From the records below, return every line containing the word "textcite".
(EXCERPTED DATA begins)
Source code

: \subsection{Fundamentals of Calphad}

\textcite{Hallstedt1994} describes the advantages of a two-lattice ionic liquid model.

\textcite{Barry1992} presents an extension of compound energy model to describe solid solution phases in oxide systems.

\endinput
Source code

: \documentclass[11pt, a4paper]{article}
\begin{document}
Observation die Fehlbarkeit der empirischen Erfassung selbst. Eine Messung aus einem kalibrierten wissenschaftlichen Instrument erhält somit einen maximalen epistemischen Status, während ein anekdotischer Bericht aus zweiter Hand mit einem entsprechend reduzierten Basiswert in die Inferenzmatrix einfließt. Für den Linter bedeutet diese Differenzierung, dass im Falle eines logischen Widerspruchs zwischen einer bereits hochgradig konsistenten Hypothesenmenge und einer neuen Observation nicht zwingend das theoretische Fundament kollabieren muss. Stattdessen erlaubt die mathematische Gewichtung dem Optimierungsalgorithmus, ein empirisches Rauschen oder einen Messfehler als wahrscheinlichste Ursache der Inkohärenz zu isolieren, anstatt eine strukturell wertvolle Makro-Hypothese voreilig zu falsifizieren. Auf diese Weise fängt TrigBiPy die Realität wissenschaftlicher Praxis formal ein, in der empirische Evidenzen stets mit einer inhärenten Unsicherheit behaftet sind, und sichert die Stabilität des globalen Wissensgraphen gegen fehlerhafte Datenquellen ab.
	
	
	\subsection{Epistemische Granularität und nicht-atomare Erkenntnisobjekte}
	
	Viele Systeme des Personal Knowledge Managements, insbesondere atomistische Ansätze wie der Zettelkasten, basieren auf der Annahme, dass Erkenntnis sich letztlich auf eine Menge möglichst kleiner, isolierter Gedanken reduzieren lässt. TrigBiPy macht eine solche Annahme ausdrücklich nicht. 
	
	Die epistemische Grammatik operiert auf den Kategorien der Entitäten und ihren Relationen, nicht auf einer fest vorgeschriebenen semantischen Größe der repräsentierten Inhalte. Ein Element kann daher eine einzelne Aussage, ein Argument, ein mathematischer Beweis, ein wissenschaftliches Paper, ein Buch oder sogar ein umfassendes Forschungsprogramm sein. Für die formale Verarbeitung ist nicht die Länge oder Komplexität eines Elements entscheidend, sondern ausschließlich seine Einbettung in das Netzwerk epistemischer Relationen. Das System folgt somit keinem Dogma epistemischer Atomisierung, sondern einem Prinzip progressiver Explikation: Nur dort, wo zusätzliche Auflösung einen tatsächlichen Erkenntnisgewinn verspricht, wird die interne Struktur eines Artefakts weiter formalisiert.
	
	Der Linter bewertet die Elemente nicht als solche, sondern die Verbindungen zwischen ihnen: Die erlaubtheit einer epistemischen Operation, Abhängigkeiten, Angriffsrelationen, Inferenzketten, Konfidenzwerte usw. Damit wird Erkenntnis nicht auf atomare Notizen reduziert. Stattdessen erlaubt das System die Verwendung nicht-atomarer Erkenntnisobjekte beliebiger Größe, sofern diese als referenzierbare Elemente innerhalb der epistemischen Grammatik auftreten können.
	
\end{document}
(EXCERPTED DATA ends)
__RESPONSE__:
\textcite{Hallstedt1994} describes the advantages of a two-lattice ionic liquid model.
\textcite{Barry1992} presents an extension of compound energy model to describe solid solution phases in oxide systems.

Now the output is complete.